#### [WHAT NEEDS TO BE DONE]
Transcribe, word for word, all of the entries below, and exclude any pictures from the copy.

#### [INFORMATION]
--- --- ---

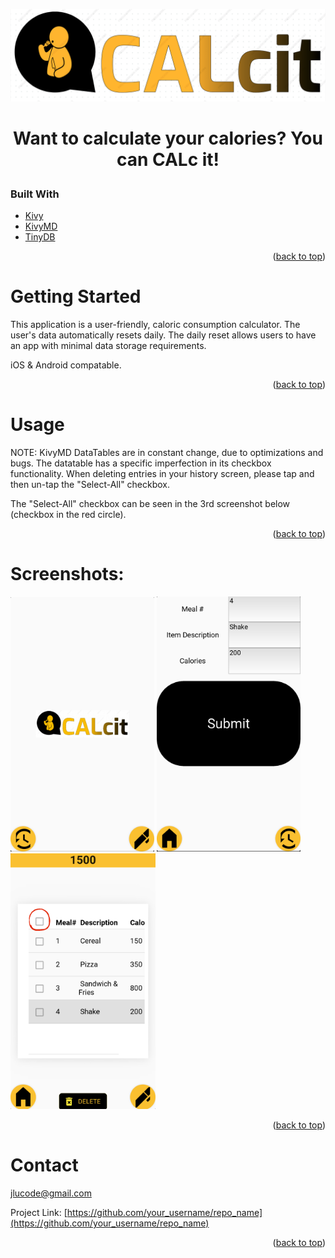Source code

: ![](CALcit_Logo.png)

# <p align="center">Want to calculate your calories? You can CALc it!</a></p>





### Built With

* [Kivy](https://kivy.org/)
* [KivyMD](https://kivymd.readthedocs.io/en/latest/#)
* [TinyDB](https://tinydb.readthedocs.io/en/latest/)


<p align="right">(<a href="#top">back to top</a>)</p>



<!-- GETTING STARTED -->
# Getting Started

This application is a user-friendly, caloric consumption calculator. The user's data automatically resets daily. The daily reset allows users to have an app with minimal data storage requirements.

iOS & Android compatable.

<p align="right">(<a href="#top">back to top</a>)</p>





<!-- USAGE EXAMPLES -->
# Usage


NOTE: KivyMD DataTables are in constant change, due to optimizations and bugs. The datatable has a specific imperfection in its checkbox functionality. When deleting entries in your history screen, please tap and then un-tap the "Select-All" checkbox.

The "Select-All" checkbox can be seen in the 3rd screenshot below (checkbox in the red circle).

<p align="right">(<a href="#top">back to top</a>)</p>

# Screenshots:
<img src=".screenshots/../screenshots/HomeScreen.jpeg" alt="HomeScreen" width="230"/>
<img src=".screenshots/../screenshots/InputScreen.jpeg" alt="HomeScreen" width="230"/> 
<img src=".screenshots/../screenshots/History_Screen.jpeg" alt="HomeScreen" width="232"/>


<p align="right">(<a href="#top">back to top</a>)</p>


<!-- CONTACT -->
# Contact

jlucode@gmail.com

Project Link: [https://github.com/your_username/repo_name](https://github.com/your_username/repo_name)

<p align="right">(<a href="#top">back to top</a>)</p>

--- --- ---

#### [ANSWER BOX]
Source code

: ![](CALcit_Logo.png)

# <p align="center">Want to calculate your calories? You can CALc it!</a></p>





### Built With

* [Kivy](https://kivy.org/)
* [KivyMD](https://kivymd.readthedocs.io/en/latest/#)
* [TinyDB](https://tinydb.readthedocs.io/en/latest/)


<p align="right">(<a href="#top">back to top</a>)</p>



<!-- GETTING STARTED -->
# Getting Started

This application is a user-friendly, caloric consumption calculator. The user's data automatically resets daily. The daily reset allows users to have an app with minimal data storage requirements.

iOS & Android compatable.

<p align="right">(<a href="#top">back to top</a>)</p>





<!-- USAGE EXAMPLES -->
# Usage


NOTE: KivyMD DataTables are in constant change, due to optimizations and bugs. The datatable has a specific imperfection in its checkbox functionality. When deleting entries in your history screen, please tap and then un-tap the "Select-All" checkbox.

The "Select-All" checkbox can be seen in the 3rd screenshot below (checkbox in the red circle).

<p align="right">(<a href="#top">back to top</a>)</p>

# Screenshots:
<img src=".screenshots/../screenshots/HomeScreen.jpeg" alt="HomeScreen" width="230"/>
<img src=".screenshots/../screenshots/InputScreen.jpeg" alt="HomeScreen" width="230"/> 
<img src=".screenshots/../screenshots/History_Screen.jpeg" alt="HomeScreen" width="232"/>


<p align="right">(<a href="#top">back to top</a>)</p>


<!-- CONTACT -->
# Contact

jlucode@gmail.com

Project Link: [https://github.com/your_username/repo_name](https://github.com/your_username/repo_name)

<p align="right">(<a href="#top">back to top</a>)</p>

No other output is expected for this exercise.